OF BONDUEL -- From Shawano County
The Village of Bonduel was named after Rev. F.
Bonduel, a Green Bay priest who founded the Catholic mission at Keshena
in 1853. It is an old legend that as a result of his journey through that
vicinity, rendering missionary services to the Indians in a birch bark
chapel erected on the shore of Shawano Lake, the village received its name.
The eventful year of 1860 saw the beginning of
Bonduel. It was at this time that the homestead law went into effect giving
land to every settler who would build a house, cultivate and improve the
soil. This was an inducement to the early settlers to begin the development
of the village in the midst of the wilderness.
The first settlers to locate in the vicinity were
Delois Krake, Henry Luecke, Charles Sumnicht, John Krueger, Ferdinand Brodhagen,
Ferdinand Voight, Carl Stern, Max Simon, David Zernicke, William and August
Seering, Gottfried Manthei and David Krake.
Delois Krake was the first settler to take up
land in the year 1859. Mr. Krake was the first to respond to his country's
call for volunteers when the Civil War broke out. He went to Oshkosh to
enlist in 1861, and was honorably discharged in 1864.
Charles Sumnicht, a native of Germany, came to
America with his parents in 1853. In 1859 he came to Shawano County, walking
the entire distance from Appleton to Bonduel. He was among the first settlers
to apply for a title on land which he had settled upon with the right of
pre-emption. With the aid of other settlers he opened the road to Shawano
and began improving his heavily timbered land.
William Seering and his bride came to Bonduel
in the year 1861 with a wagon and a team of oxen, moving his household
goods by this method. It took ten days to reach their farm, being obliged
to cut their way through the dense woods.
August and William Seering were the first farmers
to own a team of horses. August Seering owned the first pair of rubber
boots, and many times the neighbors borrowed his boots when they walked
to Shawano during the muddy season to purchase supplies.
Ferdinand Voight donated the land for the first
In 1862 Carl Wussow, Henry Luecke and Daniel Brusewitz
were called to serve their country during the Civil War. They walked to
Green Bay to answer the call.
Rev. Dickie located in Shawano County in 1863
and was one of the first Lutheran pastors in this part of the country.
He held services in Bonduel at the home of various members, making his
journey on horseback. He organized St.

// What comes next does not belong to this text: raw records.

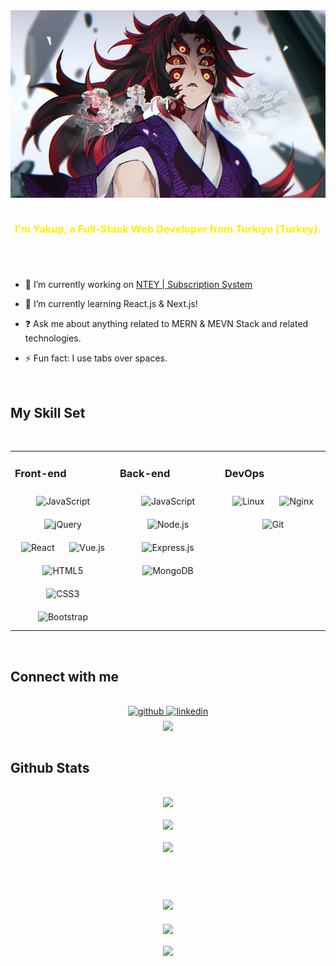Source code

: <div align="center">
<img src="/aniyuki-kokushibo-phone-wallpaper-25-rotated.jpg" align="center" height="300" width="550" />
</div>  

<br/>  

### <p align="center" style="color: #FFF000">I'm Yakup, a Full-Stack Web Developer from Turkiye (Turkey).</p>  

#
  
<br/>  

- 🔭 I’m currently working on [NTEY | Subscription System ](#)  
  

- 🌱 I’m currently learning React.js & Next.js!  
  

- ❓ Ask me about anything related to MERN & MEVN Stack and related technologies.  
  

- ⚡ Fun fact: I use tabs over spaces.  
  

<br/>  

## My Skill Set  

<br/>  

<table><tr><td valign="top" width="33%">

### Front-end
<div align="center">  
<img style="margin: 10px" src="https://profilinator.rishav.dev/skills-assets/javascript-original.svg" alt="JavaScript" height="50" />  
<!-- <img style="margin: 10px" src="https://profilinator.rishav.dev/skills-assets/typescript-original.svg" alt="TypeScript" height="50" />  -->
<img style="margin: 10px" src="https://profilinator.rishav.dev/skills-assets/jquery.png" alt="jQuery" height="50" />  
<img style="margin: 10px" src="https://profilinator.rishav.dev/skills-assets/react-original-wordmark.svg" alt="React" height="50" />  
<!-- <img style="margin: 10px" src="https://profilinator.rishav.dev/skills-assets/redux-original.svg" alt="Redux" height="50" />  -->
<img style="margin: 10px" src="https://profilinator.rishav.dev/skills-assets/vuejs-original-wordmark.svg" alt="Vue.js" height="50" />  
<!-- <img style="margin: 10px" src="https://profilinator.rishav.dev/skills-assets/nuxt.png" alt="Nuxt JS" height="50" />  -->
<img style="margin: 10px" src="https://profilinator.rishav.dev/skills-assets/html5-original-wordmark.svg" alt="HTML5" height="50" />  
<img style="margin: 10px" src="https://profilinator.rishav.dev/skills-assets/css3-original-wordmark.svg" alt="CSS3" height="50" />  
<img style="margin: 10px" src="https://profilinator.rishav.dev/skills-assets/bootstrap-plain.svg" alt="Bootstrap" height="50" />  
<!-- <img style="margin: 10px" src="https://profilinator.rishav.dev/skills-assets/figma-icon.svg" alt="Figma" height="50" />  -->
</div>

</td><td valign="top" width="33%">



### Back-end
<div align="center">  
<img style="margin: 10px" src="https://profilinator.rishav.dev/skills-assets/javascript-original.svg" alt="JavaScript" height="50" />  
<!-- <img style="margin: 10px" src="https://profilinator.rishav.dev/skills-assets/typescript-original.svg" alt="TypeScript" height="50" />  -->
<img style="margin: 10px" src="https://profilinator.rishav.dev/skills-assets/nodejs-original-wordmark.svg" alt="Node.js" height="50" />  
<img style="margin: 10px" src="https://profilinator.rishav.dev/skills-assets/express-original-wordmark.svg" alt="Express.js" height="50" />  
<img style="margin: 10px" src="https://profilinator.rishav.dev/skills-assets/mongodb-original-wordmark.svg" alt="MongoDB" height="50" />  
</div>

</td><td valign="top" width="33%">



### DevOps
<div align="center">  
<img style="margin: 10px" src="https://profilinator.rishav.dev/skills-assets/linux-original.svg" alt="Linux" height="50" />  
<!-- <img style="margin: 10px" src="https://profilinator.rishav.dev/skills-assets/docker-original-wordmark.svg" alt="Docker" height="50" />  -->
<img style="margin: 10px" src="https://profilinator.rishav.dev/skills-assets/nginx-original.svg" alt="Nginx" height="50" />  
<!-- <img style="margin: 10px" src="https://profilinator.rishav.dev/skills-assets/amazonwebservices-original-wordmark.svg" alt="AWS" height="50" />  -->
<img style="margin: 10px" src="https://profilinator.rishav.dev/skills-assets/git-scm-icon.svg" alt="Git" height="50" />  
</div>

</td></tr></table>  

<br/>  

## Connect with me

<br/>

<div align="center">
<a href="https://github.com/yakupsevik" target="_blank">
<img src=https://img.shields.io/badge/github-%2324292e.svg?&style=for-the-badge&logo=github&logoColor=white alt=github style="margin-bottom: 5px;" />
</a>
<a href="https://linkedin.com/in/yakupsevik" target="_blank">
<img src=https://img.shields.io/badge/linkedin-%231E77B5.svg?&style=for-the-badge&logo=linkedin&logoColor=white alt=linkedin style="margin-bottom: 5px;" />
</a>  
</div>  
  

<div align="center">
<img src="https://discord.c99.nl/widget/theme-1/869484609648353300.png" align="center" height="" width="" />
</div>  
  

<br/>  

## Github Stats  

<br/>  

<div align="center">
<img src="https://github-readme-stats.vercel.app/api?username=yakupsevik&hide_border=false&include_all_commits=false&count_private=false"/>
<br/><br/>
<img src="https://github-readme-streak-stats.herokuapp.com/?user=yakupsevik&hide_border=false"/>
<br/><br/>
<img src="https://github-readme-stats.vercel.app/api/top-langs/?username=yakupsevik&hide_border=false&include_all_commits=false&count_private=false&layout=compact"/>
</div>

<br/>  

#

<br/>  

<div align="center"><img src="https://spotify-github-profile.vercel.app/api/view?uid=cxgp05fz5x4i30c8nzaxl9s74&cover_image=true&theme=default" /></div>  

<br/>  

<div align="center">
<img src="https://komarev.com/ghpvc/?username=yakupsevik&&style=flat-square" align="center" />
</div>  
  

<br/>  

<div align="center">
            <a href="https://www.buymeacoffee.com/yakupsevik" target="_blank" style="display: inline-block;">
                <img
                    src="https://img.shields.io/badge/Donate-Buy%20Me%20A%20Coffee-orange.svg?style=flat-square" 
                    align="center"
                />
            </a></div>
<br />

Paul's Lutheran church and a log
church was erected in 1869. William Sumnicht was the first child to be
baptized in this church. Rev. Dickie continued to serve the congregation
for nine years as best he could, but his field was growing continually
and the congregation becoming larger. New provisions had to be made. A
new church with a steeple was built in 1878. In 1916 the present church
was built under the direction of Rev. Mueller. This beautiful church stands
majestically, with woodlands forming the background, and will ever remain
a symbol of gratitude in the hearts of its members. Rev. W. J. Plischke
has faithfully served the congregation for the past thirty years and still
is the resident pastor.
A parochial school was conducted in the home of
Henry Burmeister, who himself was the teacher. Later the pastors taught
school in the log church, giving the children religious training and education.
In 1925, the present parochial school was constructed at a cost of $30,000.00.
In the early days a stage coach was operated between
Shawano and Green Bay, changing horses at Angelica, the trip consuming
one day's time.
The first mail was carried on horseback from Shawano
to Green Bay, the Bonduel mail being left at Krake's. In 1863 Charles Sumnicht
made provision for the first postoffice at Bonduel, in a corner of the
Olmstead store. He was the first postmaster, receiving a salary of $10.00
a year. The object was to secure news more quickly from the Civil War soldiers.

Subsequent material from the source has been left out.